Judge Brown chiefly addresses the “interpretative shortcomings” of the Mass. v. EPA Supreme Court decision, which authorized the EPA to regulate GHGs via the Clean Air Act (CAA). Kavanaugh directs his fire at the opinion, shared by the EPA and the five-judge majority, that the CAA’s Prevention of Significant Deterioration (PSD) preconstruction permitting program applies to GHGs, and at the agency’s attempt to “tailor” away the consequent “absurd results” by rewriting the statute.

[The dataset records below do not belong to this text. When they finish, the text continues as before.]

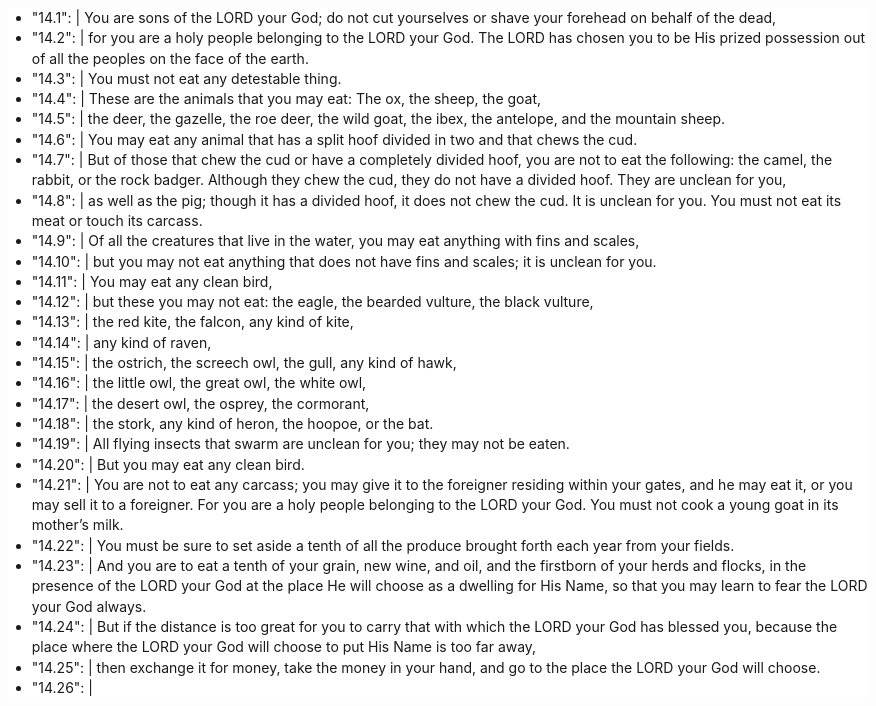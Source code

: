   - "14.1": |
      You are sons of the LORD your God; do not cut yourselves or shave your forehead on behalf of the dead,
  - "14.2": |
      for you are a holy people belonging to the LORD your God. The LORD has chosen you to be His prized possession out of all the peoples on the face of the earth.
  - "14.3": |
      You must not eat any detestable thing.
  - "14.4": |
      These are the animals that you may eat: The ox, the sheep, the goat,
  - "14.5": |
      the deer, the gazelle, the roe deer, the wild goat, the ibex, the antelope, and the mountain sheep.
  - "14.6": |
      You may eat any animal that has a split hoof divided in two and that chews the cud.
  - "14.7": |
      But of those that chew the cud or have a completely divided hoof, you are not to eat the following: the camel, the rabbit, or the rock badger. Although they chew the cud, they do not have a divided hoof. They are unclean for you,
  - "14.8": |
      as well as the pig; though it has a divided hoof, it does not chew the cud. It is unclean for you. You must not eat its meat or touch its carcass.
  - "14.9": |
      Of all the creatures that live in the water, you may eat anything with fins and scales,
  - "14.10": |
      but you may not eat anything that does not have fins and scales; it is unclean for you.
  - "14.11": |
      You may eat any clean bird,
  - "14.12": |
      but these you may not eat: the eagle, the bearded vulture, the black vulture,
  - "14.13": |
      the red kite, the falcon, any kind of kite,
  - "14.14": |
      any kind of raven,
  - "14.15": |
      the ostrich, the screech owl, the gull, any kind of hawk,
  - "14.16": |
      the little owl, the great owl, the white owl,
  - "14.17": |
      the desert owl, the osprey, the cormorant,
  - "14.18": |
      the stork, any kind of heron, the hoopoe, or the bat.
  - "14.19": |
      All flying insects that swarm are unclean for you; they may not be eaten.
  - "14.20": |
      But you may eat any clean bird.
  - "14.21": |
      You are not to eat any carcass; you may give it to the foreigner residing within your gates, and he may eat it, or you may sell it to a foreigner. For you are a holy people belonging to the LORD your God. You must not cook a young goat in its mother’s milk.
  - "14.22": |
      You must be sure to set aside a tenth of all the produce brought forth each year from your fields.
  - "14.23": |
      And you are to eat a tenth of your grain, new wine, and oil, and the firstborn of your herds and flocks, in the presence of the LORD your God at the place He will choose as a dwelling for His Name, so that you may learn to fear the LORD your God always.
  - "14.24": |
      But if the distance is too great for you to carry that with which the LORD your God has blessed you, because the place where the LORD your God will choose to put His Name is too far away,
  - "14.25": |
      then exchange it for money, take the money in your hand, and go to the place the LORD your God will choose.
  - "14.26": |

According to the EPA’s longstanding opinion, reaffirmed in the agency’s April 2010 triggering rule, once any air pollutant is regulated under any part of the CAA, “major” sources become “subject to regulation” under the PSD program. Under this reading of the Act, a firm must obtain a PSD permit before it can build a major source of any regulated air pollutant, or modify a major source in such a way as to increase emissions of said pollutant. This is a complicated process in which the owner or operator must first conduct a best available control technology (BACT) analysis evaluating, selecting, and proposing a facility-specific emission control strategy. Carbon dioxide (CO2) became a regulated pollutant on Jan. 2, 2011, when the EPA’s tailpipe rule took effect.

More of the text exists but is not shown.